Barack Obama's election pledge to close the detention centre at Guantanamo Bay by next January now looks unfeasible. Photo / AP

Barack Obama's election pledge to close the detention centre at Guantanamo Bay by next January now looks unfeasible. Photo / AP

WASHINGTON - President Barack Obama brought back Bush-era military trials for terror suspects at Guantanamo Bay yesterday by signing into law new rules that will give detainees stronger legal rights in court.

Obama approved the rules, most of which he proposed in May, as part of a US$680 billion ($946 billion) defence policy, but did not mention Guantanamo during the signing.

The law makes it likely that Obama will miss his election pledge to close the prison by January, leaving hundreds of prisoners in limbo and leaving in place a military tribunal system that he has condemned as unfair.

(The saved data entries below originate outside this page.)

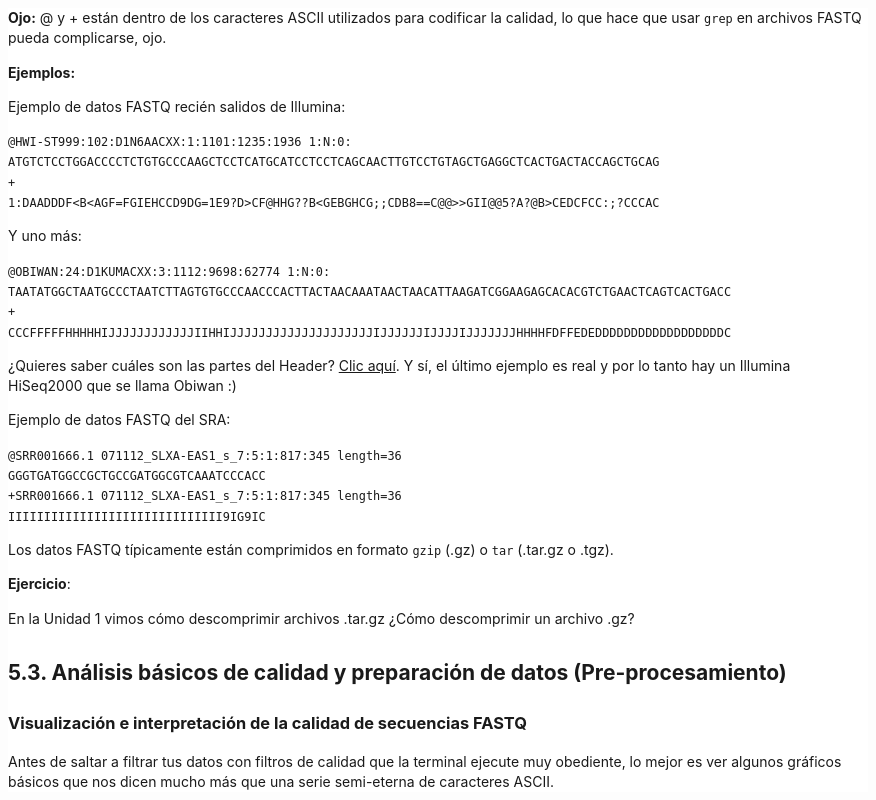 
**Ojo:**
 @ y + están dentro de los caracteres ASCII utilizados para codificar la calidad, lo que hace que usar `grep` en archivos FASTQ pueda complicarse, ojo.

**Ejemplos:**

Ejemplo de datos FASTQ recién salidos de Illumina:

```
@HWI-ST999:102:D1N6AACXX:1:1101:1235:1936 1:N:0:
ATGTCTCCTGGACCCCTCTGTGCCCAAGCTCCTCATGCATCCTCCTCAGCAACTTGTCCTGTAGCTGAGGCTCACTGACTACCAGCTGCAG
+
1:DAADDDF<B<AGF=FGIEHCCD9DG=1E9?D>CF@HHG??B<GEBGHCG;;CDB8==C@@>>GII@@5?A?@B>CEDCFCC:;?CCCAC
```
Y uno más:

```
@OBIWAN:24:D1KUMACXX:3:1112:9698:62774 1:N:0:
TAATATGGCTAATGCCCTAATCTTAGTGTGCCCAACCCACTTACTAACAAATAACTAACATTAAGATCGGAAGAGCACACGTCTGAACTCAGTCACTGACC
+
CCCFFFFFHHHHHIJJJJJJJJJJJJIIHHIJJJJJJJJJJJJJJJJJJJJIJJJJJJIJJJJIJJJJJJJHHHHFDFFEDEDDDDDDDDDDDDDDDDDDC

```
¿Quieres saber cuáles son las partes del Header? [Clic aquí](https://en.wikipedia.org/wiki/FASTQ_format#Illumina_sequence_identifiers). Y sí, el último ejemplo es real y por lo tanto hay un Illumina HiSeq2000 que se llama Obiwan :)

 Ejemplo de datos FASTQ del SRA:

```
@SRR001666.1 071112_SLXA-EAS1_s_7:5:1:817:345 length=36
GGGTGATGGCCGCTGCCGATGGCGTCAAATCCCACC
+SRR001666.1 071112_SLXA-EAS1_s_7:5:1:817:345 length=36
IIIIIIIIIIIIIIIIIIIIIIIIIIIIII9IG9IC
```




Los datos FASTQ típicamente están comprimidos en formato 
`gzip` (.gz) o `tar` (.tar.gz o .tgz).

**Ejercicio**:

En la Unidad 1 vimos cómo descomprimir archivos .tar.gz ¿Cómo descomprimir un archivo .gz?



## 5.3. Análisis básicos de calidad y preparación de datos (Pre-procesamiento)

### Visualización e interpretación de la calidad de secuencias FASTQ

Antes de saltar a filtrar tus datos con filtros de calidad que la terminal ejecute muy obediente, lo mejor es ver algunos gráficos básicos que nos dicen mucho más que una serie semi-eterna de caracteres ASCII. 

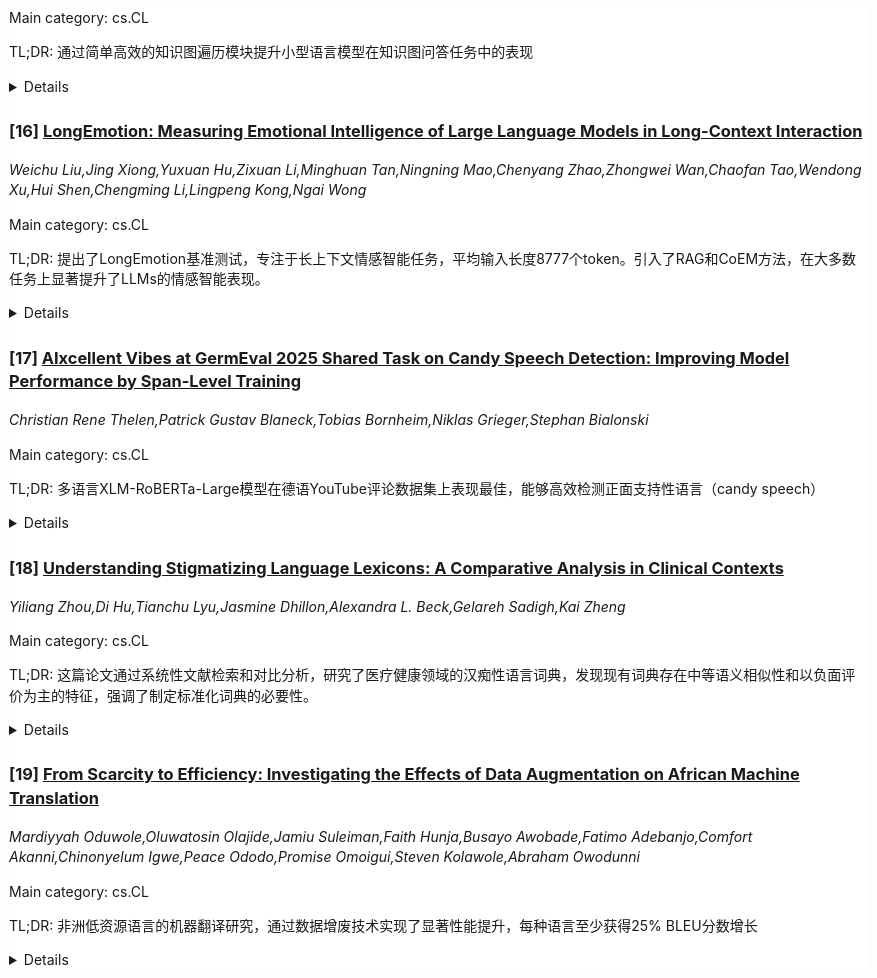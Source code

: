 Main category: cs.CL

TL;DR: 通过简单高效的知识图遍历模块提升小型语言模型在知识图问答任务中的表现


<details><summary>Details</summary></details>


### [16] [LongEmotion: Measuring Emotional Intelligence of Large Language Models in Long-Context Interaction](https://arxiv.org/abs/2509.07403)
*Weichu Liu,Jing Xiong,Yuxuan Hu,Zixuan Li,Minghuan Tan,Ningning Mao,Chenyang Zhao,Zhongwei Wan,Chaofan Tao,Wendong Xu,Hui Shen,Chengming Li,Lingpeng Kong,Ngai Wong*

Main category: cs.CL

TL;DR: 提出了LongEmotion基准测试，专注于长上下文情感智能任务，平均输入长度8777个token。引入了RAG和CoEM方法，在大多数任务上显著提升了LLMs的情感智能表现。


<details><summary>Details</summary></details>


### [17] [AIxcellent Vibes at GermEval 2025 Shared Task on Candy Speech Detection: Improving Model Performance by Span-Level Training](https://arxiv.org/abs/2509.07459)
*Christian Rene Thelen,Patrick Gustav Blaneck,Tobias Bornheim,Niklas Grieger,Stephan Bialonski*

Main category: cs.CL

TL;DR: 多语言XLM-RoBERTa-Large模型在德语YouTube评论数据集上表现最佳，能够高效检测正面支持性语言（candy speech）


<details><summary>Details</summary></details>


### [18] [Understanding Stigmatizing Language Lexicons: A Comparative Analysis in Clinical Contexts](https://arxiv.org/abs/2509.07462)
*Yiliang Zhou,Di Hu,Tianchu Lyu,Jasmine Dhillon,Alexandra L. Beck,Gelareh Sadigh,Kai Zheng*

Main category: cs.CL

TL;DR: 这篇论文通过系统性文献检索和对比分析，研究了医疗健康领域的汉痴性语言词典，发现现有词典存在中等语义相似性和以负面评价为主的特征，强调了制定标准化词典的必要性。


<details><summary>Details</summary></details>


### [19] [From Scarcity to Efficiency: Investigating the Effects of Data Augmentation on African Machine Translation](https://arxiv.org/abs/2509.07471)
*Mardiyyah Oduwole,Oluwatosin Olajide,Jamiu Suleiman,Faith Hunja,Busayo Awobade,Fatimo Adebanjo,Comfort Akanni,Chinonyelum Igwe,Peace Ododo,Promise Omoigui,Steven Kolawole,Abraham Owodunni*

Main category: cs.CL

TL;DR: 非洲低资源语言的机器翻译研究，通过数据增废技术实现了显著性能提升，每种语言至少获得25% BLEU分数增长


<details><summary>Details</summary></details>
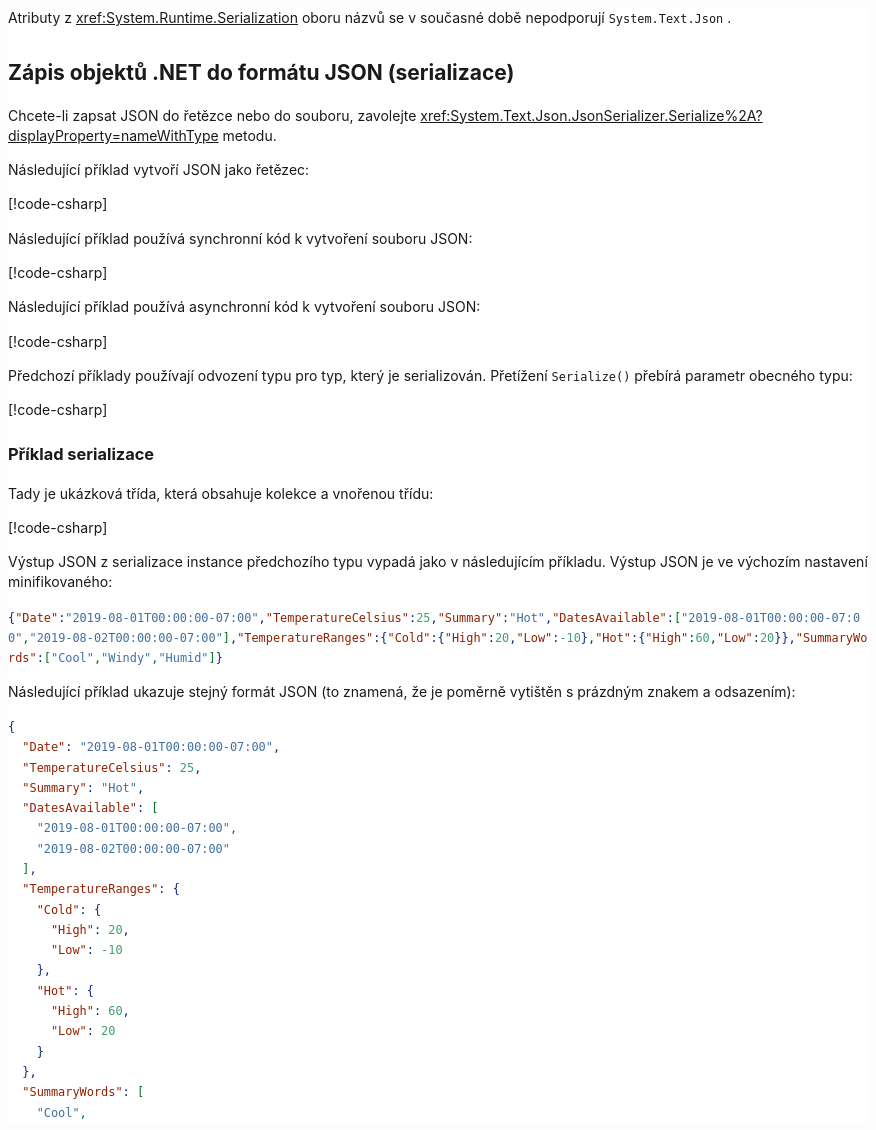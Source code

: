 Atributy z <xref:System.Runtime.Serialization> oboru názvů se v současné době nepodporují `System.Text.Json` .

## <a name="how-to-write-net-objects-to-json-serialize"></a>Zápis objektů .NET do formátu JSON (serializace)

Chcete-li zapsat JSON do řetězce nebo do souboru, zavolejte <xref:System.Text.Json.JsonSerializer.Serialize%2A?displayProperty=nameWithType> metodu.

Následující příklad vytvoří JSON jako řetězec:

[!code-csharp[](~/samples/snippets/core/system-text-json/csharp/RoundtripToString.cs?name=SnippetSerialize)]

Následující příklad používá synchronní kód k vytvoření souboru JSON:

[!code-csharp[](~/samples/snippets/core/system-text-json/csharp/RoundtripToFile.cs?name=SnippetSerialize)]

Následující příklad používá asynchronní kód k vytvoření souboru JSON:

[!code-csharp[](~/samples/snippets/core/system-text-json/csharp/RoundtripToFileAsync.cs?name=SnippetSerialize)]

Předchozí příklady používají odvození typu pro typ, který je serializován. Přetížení `Serialize()` přebírá parametr obecného typu:

[!code-csharp[](~/samples/snippets/core/system-text-json/csharp/RoundtripToString.cs?name=SnippetSerializeWithGenericParameter)]

### <a name="serialization-example"></a>Příklad serializace

Tady je ukázková třída, která obsahuje kolekce a vnořenou třídu:

[!code-csharp[](~/samples/snippets/core/system-text-json/csharp/WeatherForecast.cs?name=SnippetWFWithPOCOs)]

Výstup JSON z serializace instance předchozího typu vypadá jako v následujícím příkladu. Výstup JSON je ve výchozím nastavení minifikovaného:

```json
{"Date":"2019-08-01T00:00:00-07:00","TemperatureCelsius":25,"Summary":"Hot","DatesAvailable":["2019-08-01T00:00:00-07:00","2019-08-02T00:00:00-07:00"],"TemperatureRanges":{"Cold":{"High":20,"Low":-10},"Hot":{"High":60,"Low":20}},"SummaryWords":["Cool","Windy","Humid"]}
```

Následující příklad ukazuje stejný formát JSON (to znamená, že je poměrně vytištěn s prázdným znakem a odsazením):

```json
{
  "Date": "2019-08-01T00:00:00-07:00",
  "TemperatureCelsius": 25,
  "Summary": "Hot",
  "DatesAvailable": [
    "2019-08-01T00:00:00-07:00",
    "2019-08-02T00:00:00-07:00"
  ],
  "TemperatureRanges": {
    "Cold": {
      "High": 20,
      "Low": -10
    },
    "Hot": {
      "High": 60,
      "Low": 20
    }
  },
  "SummaryWords": [
    "Cool",
```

More than 220 detainees remain at Guantanamo, including Khalid Sheikh Mohammed, the mastermind of the September 11 terror attacks. The Obama administration is still deciding how to prosecute some in US courts and turn over others to nations that are willing to rehabilitate or free them.

Additionally, the administration is grappling with how to keep in prison a handful of detainees who are considered too dangerous to release or put on trial.

The old system limited detainees' legal rights to defend themselves at trial, in part by allowing the use of hearsay and coerced statements to be used against them.

Civil rights and constitutional law advocates said the changes still fell far short of guaranteeing detainees' rights.

Jameel Jaffer, a national security lawyer with the American Civil Liberties Union, said the new system still lets the military prosecute a broader group of detainees than US or international law allows.

"The Obama administration has committed to closing the prison at Guantanamo, but closing the prison will have little meaning if the administration leaves in place the policies that the prison has come to represent," he said. "The commissions remain not only illegal but unnecessary."

The new system was supposed to have been approved by September, and detainees' cases have been put on hold for months as court officials waited for the rules to be in place. Obama has ordered the prison to be closed by January 22, 2010, but that deadline now is expected to be delayed.

Part of the problem in closing the prison is where to try detainees who are brought to the US, and where to send those whom courts have ordered to be freed.

The new law bans the release of any of the prisoners in the United States during 2010, but allows them to be transferred to domestic prisons after a review process.